Once your there search for your business, you may be surprised that they already have your data, if that's the case claim and continue, if not go thru the process.

Just like Google Places, in order to get the most that it can do for you, you need to give it as much info as possible. That means filling everything to the max. Every single field needs to be filled.

Do it all, including the deals and coupons, etc. Give it you facebook url, etc.

You get a free mobile site and gives you a QR code also.

Even you have already claimed your listings, you need to revisit and make sure everything is correctly filled and 100% completed.

That's it.


[*SEO TIP*]

The pics that you upload to any of your listings on any of the search engines should be keyword optimized.

For example - instead of uploading " pic1.jpg," rename it to " *housepainters*_yourcityname_.jpg " other names could be

*paintingcontractors*_inyourcity_.jpg
*painters*_inyourcity_.jpg
*exteriorpainters*_inyourcit_y.jpg

( you get the point, right? if you run out, just add a number at the end )

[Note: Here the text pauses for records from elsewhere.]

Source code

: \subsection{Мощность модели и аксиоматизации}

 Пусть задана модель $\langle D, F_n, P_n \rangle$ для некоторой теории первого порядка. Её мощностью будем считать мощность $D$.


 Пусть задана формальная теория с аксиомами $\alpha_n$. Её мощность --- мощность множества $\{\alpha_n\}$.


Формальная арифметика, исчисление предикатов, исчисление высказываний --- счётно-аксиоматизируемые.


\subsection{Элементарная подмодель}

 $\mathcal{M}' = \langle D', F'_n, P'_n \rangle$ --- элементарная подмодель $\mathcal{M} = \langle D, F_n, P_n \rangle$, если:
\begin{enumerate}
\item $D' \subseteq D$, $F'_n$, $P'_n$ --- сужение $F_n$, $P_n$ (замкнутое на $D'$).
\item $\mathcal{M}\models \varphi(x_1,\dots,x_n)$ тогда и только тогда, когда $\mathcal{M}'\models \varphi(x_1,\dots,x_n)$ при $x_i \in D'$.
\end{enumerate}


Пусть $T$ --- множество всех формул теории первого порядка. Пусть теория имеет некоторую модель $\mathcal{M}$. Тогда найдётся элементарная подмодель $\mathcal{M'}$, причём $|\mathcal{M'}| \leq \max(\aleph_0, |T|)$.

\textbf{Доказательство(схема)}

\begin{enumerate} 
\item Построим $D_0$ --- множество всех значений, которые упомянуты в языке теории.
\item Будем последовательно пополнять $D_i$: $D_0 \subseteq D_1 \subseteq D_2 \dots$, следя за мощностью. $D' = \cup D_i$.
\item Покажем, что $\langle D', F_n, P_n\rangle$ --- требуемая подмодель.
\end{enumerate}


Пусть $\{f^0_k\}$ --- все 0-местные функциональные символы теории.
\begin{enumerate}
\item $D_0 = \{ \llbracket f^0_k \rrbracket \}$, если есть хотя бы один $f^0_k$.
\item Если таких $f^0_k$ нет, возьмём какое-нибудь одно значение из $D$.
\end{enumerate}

This goes for all your pics including your logo.

Good Luck


----------



## ewingpainting.net (Jun 2, 2008)

Ya, I figured that pic name out the hard way. I named my logo "ewing painting logo" since it was at the top of my website google search named my website "ewing painting logo". I'm still cleaning that mess up.


----------



## SouthFloridaPainter (Jan 27, 2011)

ewingpainting.net said:


> Ya, I figured that pic name out the hard way. I named my logo "ewing painting logo" since it was at the top of my website google search named my website "ewing painting logo". I'm still cleaning that mess up.


Sorry to hear that. I looked at the code on your page and its not that clear, google is trying to figure your page on its own. 

If the code does not specify certain things, it'll just pull whatever.


----------